The entries below contain a line with "package defines the" and a line with "figure, the image". Retype exactly everything from the first down to the second, both included, and nothing else.

== == ==

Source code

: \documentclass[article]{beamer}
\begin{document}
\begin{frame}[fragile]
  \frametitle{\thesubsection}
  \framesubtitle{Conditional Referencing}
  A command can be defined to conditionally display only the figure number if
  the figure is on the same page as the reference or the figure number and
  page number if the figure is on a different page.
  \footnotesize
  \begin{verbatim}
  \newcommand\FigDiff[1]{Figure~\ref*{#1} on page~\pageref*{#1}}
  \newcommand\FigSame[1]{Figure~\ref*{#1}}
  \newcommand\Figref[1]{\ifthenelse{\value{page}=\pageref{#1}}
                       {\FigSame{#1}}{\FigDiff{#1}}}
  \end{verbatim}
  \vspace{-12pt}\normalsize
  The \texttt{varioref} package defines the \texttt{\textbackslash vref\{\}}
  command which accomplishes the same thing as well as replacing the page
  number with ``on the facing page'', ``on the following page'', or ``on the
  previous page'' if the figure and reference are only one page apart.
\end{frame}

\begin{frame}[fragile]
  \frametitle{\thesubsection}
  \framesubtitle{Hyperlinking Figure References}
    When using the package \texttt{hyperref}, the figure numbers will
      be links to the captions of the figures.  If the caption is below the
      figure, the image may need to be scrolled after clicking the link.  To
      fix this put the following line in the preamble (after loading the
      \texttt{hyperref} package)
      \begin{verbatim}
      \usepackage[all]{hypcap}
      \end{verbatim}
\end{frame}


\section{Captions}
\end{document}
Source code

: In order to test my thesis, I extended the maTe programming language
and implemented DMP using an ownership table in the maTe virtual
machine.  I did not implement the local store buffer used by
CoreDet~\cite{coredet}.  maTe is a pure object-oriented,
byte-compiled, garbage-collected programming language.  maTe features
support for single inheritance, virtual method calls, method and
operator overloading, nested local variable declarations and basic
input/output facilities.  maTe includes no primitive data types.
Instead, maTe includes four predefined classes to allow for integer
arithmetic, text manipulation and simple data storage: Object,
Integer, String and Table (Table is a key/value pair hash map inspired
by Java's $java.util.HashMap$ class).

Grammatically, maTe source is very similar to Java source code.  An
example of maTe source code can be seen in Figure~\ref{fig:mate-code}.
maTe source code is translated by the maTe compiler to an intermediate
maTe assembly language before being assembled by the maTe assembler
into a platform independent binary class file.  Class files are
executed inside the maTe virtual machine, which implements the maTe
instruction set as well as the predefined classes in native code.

== == ==

▶ **Expected answer**
  The \texttt{varioref} package defines the \texttt{\textbackslash vref\{\}}
  command which accomplishes the same thing as well as replacing the page
  number with ``on the facing page'', ``on the following page'', or ``on the
  previous page'' if the figure and reference are only one page apart.
\end{frame}

\begin{frame}[fragile]
  \frametitle{\thesubsection}
  \framesubtitle{Hyperlinking Figure References}
    When using the package \texttt{hyperref}, the figure numbers will
      be links to the captions of the figures.  If the caption is below the
      figure, the image may need to be scrolled after clicking the link.  To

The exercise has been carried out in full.